Seit den 1960er-Jahren ist Sir Van Morrison in der Musikszene von Blues, Rock, Soul, Gospel, Folk, Jazz und auch Country unterwegs. Und hat sie entscheidend mitgestaltet. „Roll with the Punches“ heisst sein Werk, das er seinem Katalog von mittlerweile drei Dutzend meist hochklassigen Alben beigefügt hat. Es ist eines der besten seit langem.

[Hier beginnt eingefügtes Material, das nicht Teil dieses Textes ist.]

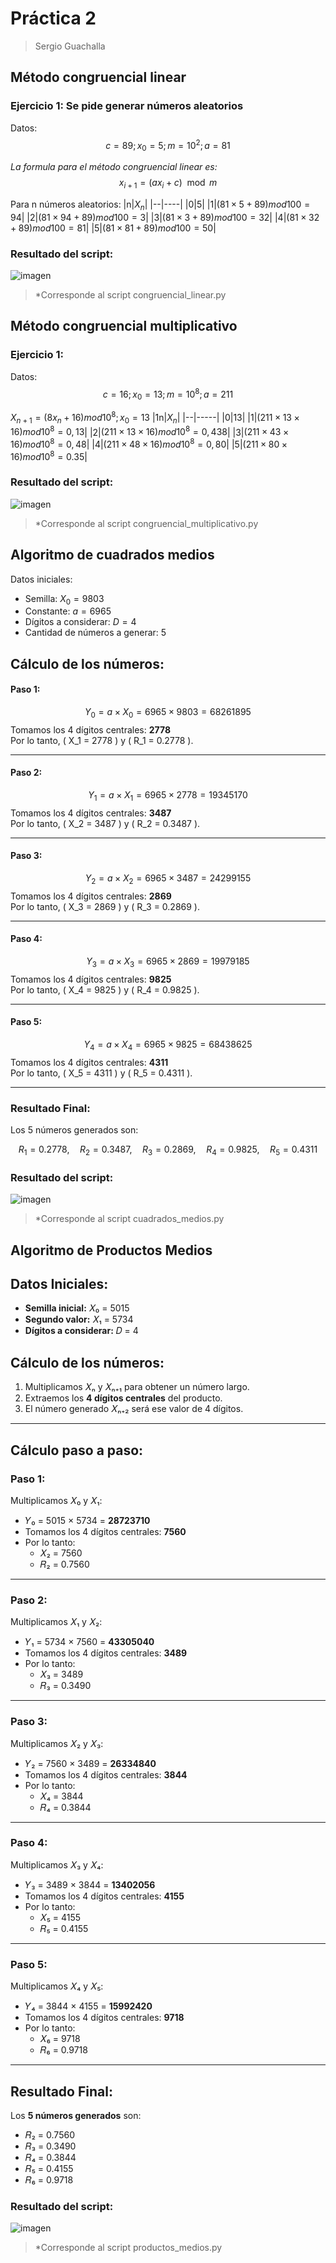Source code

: # Práctica 2
> Sergio Guachalla
## Método congruencial linear
### Ejercicio 1: Se pide generar números aleatorios
Datos:
$$ c = 89; x_0 = 5; m = 10^2; a= 81 $$

*La formula para el método congruencial linear es:*
$$ x_{i+1} = (ax_i + c) \mod m $$

Para n números aleatorios:
|n|$X_n$|
|--|----|
|0|5|
|1|$(81×5+89)mod100=94$|
|2|$(81×94+89)mod100=3$|
|3|$(81×3+89)mod100=32$|
|4|$(81×32+89)mod100=81$|
|5|$(81×81+89)mod100=50$|
### Resultado del script:
![imagen](imagenes/congruencial_linear.png)
> *Corresponde al script congruencial_linear.py


## Método congruencial multiplicativo

### Ejercicio 1: 
Datos:
$$ c = 16; x_0 = 13; m = 10^8; a= 211 $$

$X_{n+1} = (8x_n +16) mod 10^8; x_0 = 13$
|1n|$X_n$|
|--|-----|
|0|13|
|1|$(211×13×16)mod10^8=0,13$|
|2|$(211×13×16)mod10^8=0,438$|
|3|$(211×43×16)mod10^8=0,48$|
|4|$(211×48×16)mod10^8=0,80$|
|5|$(211×80×16)mod10^8=0.35$|
### Resultado del script:
![imagen](imagenes/congruencial_multiplicativo.png)
> *Corresponde al script congruencial_multiplicativo.py

## Algoritmo de cuadrados medios
Datos iniciales:
- Semilla: $X_0 = 9803$
- Constante: $a = 6965$
- Dígitos a considerar: $D = 4$
- Cantidad de números a generar: 5

## Cálculo de los números:

#### Paso 1:
$$
Y_0 = a \times X_0 = 6965 \times 9803 = 68261895
$$
Tomamos los 4 dígitos centrales: **2778**  
Por lo tanto, \( X_1 = 2778 \) y \( R_1 = 0.2778 \).

---

#### Paso 2:
$$
Y_1 = a \times X_1 = 6965 \times 2778 = 19345170
$$
Tomamos los 4 dígitos centrales: **3487**  
Por lo tanto, \( X_2 = 3487 \) y \( R_2 = 0.3487 \).

---

#### Paso 3:
$$
Y_2 = a \times X_2 = 6965 \times 3487 = 24299155
$$
Tomamos los 4 dígitos centrales: **2869**  
Por lo tanto, \( X_3 = 2869 \) y \( R_3 = 0.2869 \).

---

#### Paso 4:
$$
Y_3 = a \times X_3 = 6965 \times 2869 = 19979185
$$
Tomamos los 4 dígitos centrales: **9825**  
Por lo tanto, \( X_4 = 9825 \) y \( R_4 = 0.9825 \).

---

#### Paso 5:
$$
Y_4 = a \times X_4 = 6965 \times 9825 = 68438625
$$
Tomamos los 4 dígitos centrales: **4311**  
Por lo tanto, \( X_5 = 4311 \) y \( R_5 = 0.4311 \).

---

### Resultado Final:
Los 5 números generados son:

$$
R_1 = 0.2778, \quad R_2 = 0.3487, \quad R_3 = 0.2869, \quad R_4 = 0.9825, \quad R_5 = 0.4311
$$

### Resultado del script:
![imagen](imagenes/cuadrados_medios.png)
> *Corresponde al script cuadrados_medios.py

## Algoritmo de Productos Medios

## Datos Iniciales:
- **Semilla inicial:** 𝑋₀ = 5015  
- **Segundo valor:** 𝑋₁ = 5734  
- **Dígitos a considerar:** 𝐷 = 4  

## Cálculo de los números:
1. Multiplicamos 𝑋ₙ y 𝑋ₙ₊₁ para obtener un número largo.
2. Extraemos los **4 dígitos centrales** del producto.
3. El número generado 𝑋ₙ₊₂ será ese valor de 4 dígitos.

---

## Cálculo paso a paso:

### Paso 1:
Multiplicamos 𝑋₀ y 𝑋₁:
- 𝑌₀ = 5015 × 5734 = **28723710**
- Tomamos los 4 dígitos centrales: **7560**
- Por lo tanto:
  - 𝑋₂ = 7560  
  - 𝑅₂ = 0.7560

---

### Paso 2:
Multiplicamos 𝑋₁ y 𝑋₂:
- 𝑌₁ = 5734 × 7560 = **43305040**
- Tomamos los 4 dígitos centrales: **3489**
- Por lo tanto:
  - 𝑋₃ = 3489  
  - 𝑅₃ = 0.3490

---

### Paso 3:
Multiplicamos 𝑋₂ y 𝑋₃:
- 𝑌₂ = 7560 × 3489 = **26334840**
- Tomamos los 4 dígitos centrales: **3844**
- Por lo tanto:
  - 𝑋₄ = 3844  
  - 𝑅₄ = 0.3844

---

### Paso 4:
Multiplicamos 𝑋₃ y 𝑋₄:
- 𝑌₃ = 3489 × 3844 = **13402056**
- Tomamos los 4 dígitos centrales: **4155**
- Por lo tanto:
  - 𝑋₅ = 4155  
  - 𝑅₅ = 0.4155

---

### Paso 5:
Multiplicamos 𝑋₄ y 𝑋₅:
- 𝑌₄ = 3844 × 4155 = **15992420**
- Tomamos los 4 dígitos centrales: **9718**
- Por lo tanto:
  - 𝑋₆ = 9718  
  - 𝑅₆ = 0.9718

---

## Resultado Final:
Los **5 números generados** son:

- 𝑅₂ = 0.7560  
- 𝑅₃ = 0.3490  
- 𝑅₄ = 0.3844  
- 𝑅₅ = 0.4155  
- 𝑅₆ = 0.9718
### Resultado del script:
![imagen](imagenes/productos_medios.png)
> *Corresponde al script productos_medios.py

Nicht hinterfragen, einfach spielen und tun
Letztes Jahr frönte der 1945 im nordirischen Belfast geborene Ausnahmekönner – er war schon als Teenager mit einer Band on the Road – auf dem Album „Keep Me Singing“ dem Soul. Und nun huldigt er innig dem Phänomen des Blues: „Seit meinen frühesten Jahren bin ich mit dem Blues verbunden. Diesen Sound hinterfragt man nicht, man spielt ihn. Ich habe das, was ich tue, sowieso nie überanalysiert, ich tue es einfach. Das ist meine Haltung.“
Haltung ist auf „Roll with the Punches“ zu spüren, vom ersten Takt an. Fernab von nostalgischem Altmänner-Gesäusel, ohne düstere Melancholie und Weltschmerz (von beidem ist im Gesamtschaffen dieses Künstlers einiges zu finden) überrascht die zwar nicht ausgelassene, aber heitere Leichtfüssigkeit. Mit juvenil anmutender Dynamik, Spiellust, elektrisierender Energie.
Waldschrat im Boheme-Outfit
Im Moment ist Morrison wieder auf Tournee in Europa und den USA. Wenn er seinen untersetzten Körper in extravaganten Anzügen versorgt, den Hut über das schüttere Haar zieht, die Sonnenbrille aufsetzt und live in Aktion ist, fliegen ihm die Herzen zu. Van Morrison ist eben das, was er ist: Eine Art Waldschrat im Boheme-Outfit, irgendwie unfassbar, fast schon mysteriös, von einer magischen Aura umflort.
Man schätzt ihn als kongenialen Sänger, Saxophonisten, Piano-Player, Gitarristen, Mundharmonika-Virtuosen und begnadeten Songwriter. In seiner 50-jährigen Laufbahn hat er in der Branche alles erlebt, was es zu erleben gibt. Und nicht nur Gutes. Manches davon hat er – teils rätselhaft verschlüsselt – in sein Werk einfliessen lassen. Auf „Roll with the Punches“ wirkt er wie befreit, ist allerbestens bei Stimme, voll im Flow oder salopp gesagt: verdammt gut drauf.
Wie Dylan und die Rolling Stones
Sein Album bringt 15 stupende Interpretationen von 15 Songs, die in der Zeitspanne von Ende der 1930er-Jahre bis heute entstanden sind. Zehn davon stammen aus dem klassischen Fundus der US-amerikanischen R&B-Kultur, kreiert von Urgesteinen wie Bo Diddley, Sam Cooke, T-Bone Walker, Lightnin‘ Hopkins oder Little Walter.
Morrison spielt also Covers? Gut und recht, aber wenn angejahrte Singer-Songwriter fremdes Liedgut nachspielen, macht sich unterschwellig oft Skepsis breit: Fehlt es an zündenden eigenen Ideen? Muss schnelles Geld her? Kann sein, muss nicht: Unlängst haben Cracks wie Bob Dylan – mit sensiblen Chansons aus der US-Swing-Ära aus der ersten Hälfte des 20. Jahrhunderts – und die Rolling Stones (ebenfalls mit Bluesjuwelen, wir haben hier über das Album „Back in Blues“ berichtet) begeistert. Weil es ohne Fisimatenten darum ging, den jeweiligen artistischen Wurzeln und Vorbildern nachzuspüren. Und so hält es Morrison auch.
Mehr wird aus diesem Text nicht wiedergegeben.